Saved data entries
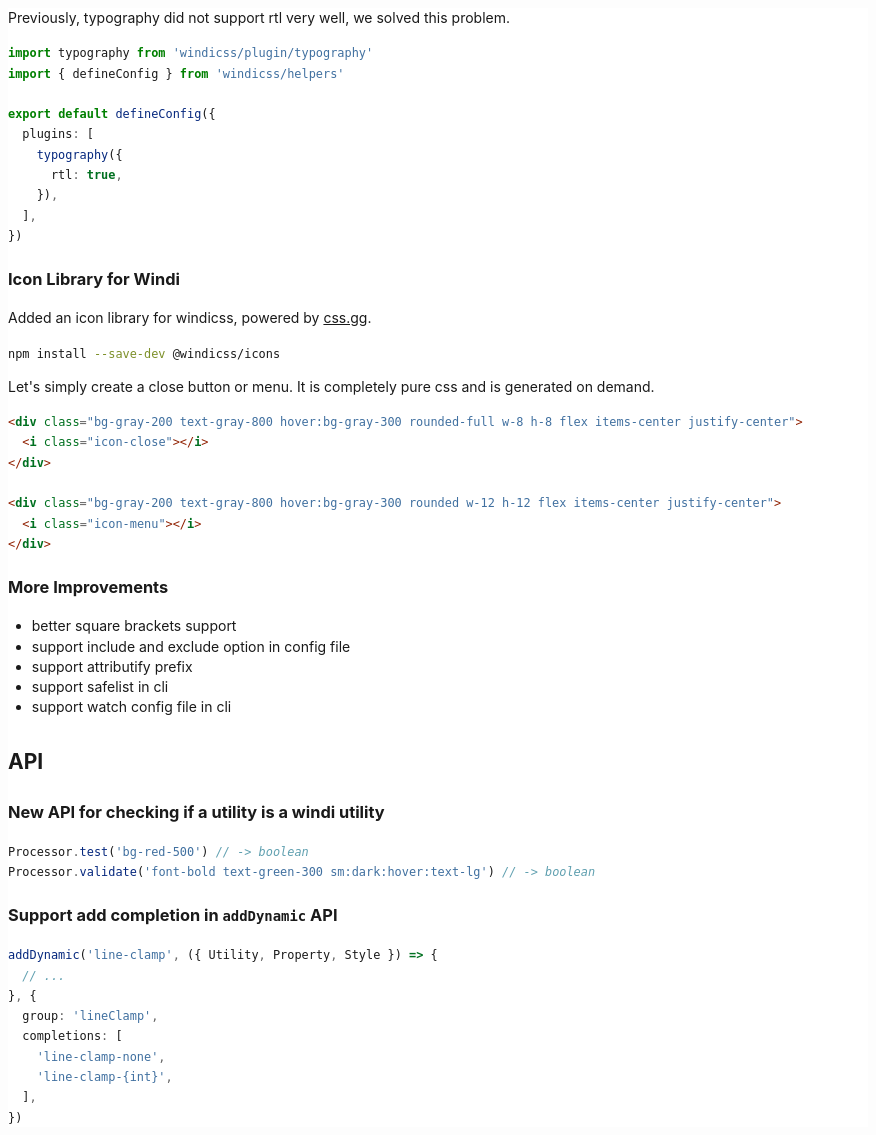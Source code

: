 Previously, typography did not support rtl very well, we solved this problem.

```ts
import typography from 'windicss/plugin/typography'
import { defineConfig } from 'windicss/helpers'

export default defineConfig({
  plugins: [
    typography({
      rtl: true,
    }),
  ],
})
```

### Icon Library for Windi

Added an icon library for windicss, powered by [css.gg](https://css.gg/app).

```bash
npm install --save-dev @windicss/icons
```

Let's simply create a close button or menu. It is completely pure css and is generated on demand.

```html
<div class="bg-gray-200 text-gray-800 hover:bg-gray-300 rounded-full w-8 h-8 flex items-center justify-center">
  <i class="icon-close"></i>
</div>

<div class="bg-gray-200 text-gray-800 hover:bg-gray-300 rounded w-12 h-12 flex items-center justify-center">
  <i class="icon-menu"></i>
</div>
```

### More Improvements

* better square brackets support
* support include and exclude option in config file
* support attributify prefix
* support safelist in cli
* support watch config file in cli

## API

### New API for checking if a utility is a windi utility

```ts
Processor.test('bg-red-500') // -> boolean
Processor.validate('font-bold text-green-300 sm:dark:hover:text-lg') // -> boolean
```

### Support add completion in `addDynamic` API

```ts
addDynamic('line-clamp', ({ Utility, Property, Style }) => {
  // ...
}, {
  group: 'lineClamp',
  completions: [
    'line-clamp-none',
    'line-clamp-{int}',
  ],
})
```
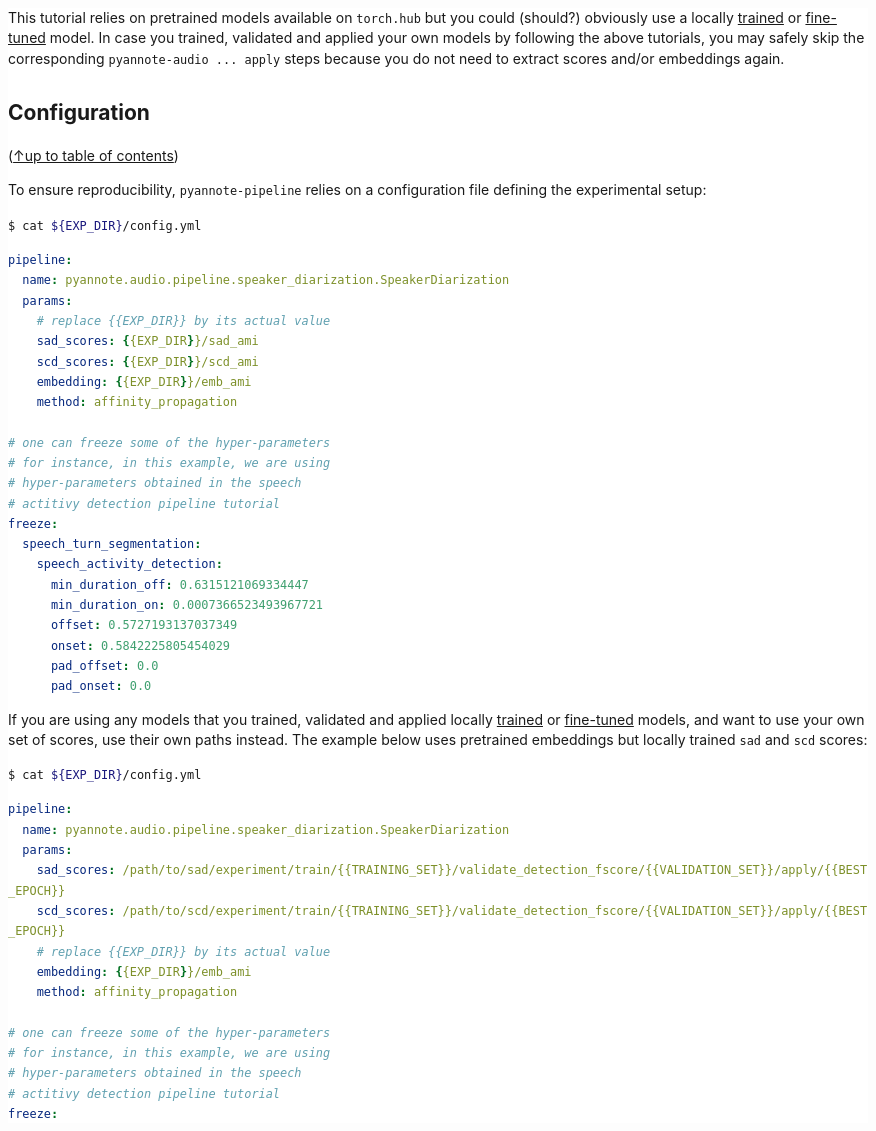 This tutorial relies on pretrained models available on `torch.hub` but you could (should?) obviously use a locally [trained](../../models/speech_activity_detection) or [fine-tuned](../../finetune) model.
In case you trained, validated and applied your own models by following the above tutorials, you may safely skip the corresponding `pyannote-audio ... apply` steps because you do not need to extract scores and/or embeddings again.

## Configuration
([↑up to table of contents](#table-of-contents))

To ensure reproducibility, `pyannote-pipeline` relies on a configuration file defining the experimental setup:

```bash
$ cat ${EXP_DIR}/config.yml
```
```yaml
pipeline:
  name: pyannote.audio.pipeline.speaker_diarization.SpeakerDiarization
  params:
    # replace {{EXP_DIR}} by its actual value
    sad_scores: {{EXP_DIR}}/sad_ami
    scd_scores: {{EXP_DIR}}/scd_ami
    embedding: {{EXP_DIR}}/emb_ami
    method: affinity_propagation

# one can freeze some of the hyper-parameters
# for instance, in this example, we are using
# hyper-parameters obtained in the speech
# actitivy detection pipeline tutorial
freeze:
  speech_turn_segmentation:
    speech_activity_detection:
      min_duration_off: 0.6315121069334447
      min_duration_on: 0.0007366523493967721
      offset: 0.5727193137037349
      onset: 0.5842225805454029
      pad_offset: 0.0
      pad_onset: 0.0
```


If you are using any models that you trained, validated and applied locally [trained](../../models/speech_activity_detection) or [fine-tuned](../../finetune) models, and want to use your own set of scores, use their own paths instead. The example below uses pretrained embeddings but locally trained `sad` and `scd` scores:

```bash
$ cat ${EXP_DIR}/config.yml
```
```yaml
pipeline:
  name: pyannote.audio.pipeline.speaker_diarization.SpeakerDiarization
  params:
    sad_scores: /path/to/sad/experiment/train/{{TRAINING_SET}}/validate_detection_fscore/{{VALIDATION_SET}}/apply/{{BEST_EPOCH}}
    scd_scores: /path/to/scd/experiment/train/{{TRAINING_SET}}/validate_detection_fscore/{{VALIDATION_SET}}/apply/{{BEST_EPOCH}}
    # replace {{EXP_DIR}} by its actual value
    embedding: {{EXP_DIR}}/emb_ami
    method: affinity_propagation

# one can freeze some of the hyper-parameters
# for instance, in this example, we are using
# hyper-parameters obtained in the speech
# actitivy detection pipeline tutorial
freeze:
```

• What you need to do
The answer consists of every line above in which the word "file" occurs.

• Final answer
* support include and exclude option in config file
* support watch config file in cli
To ensure reproducibility, `pyannote-pipeline` relies on a configuration file defining the experimental setup:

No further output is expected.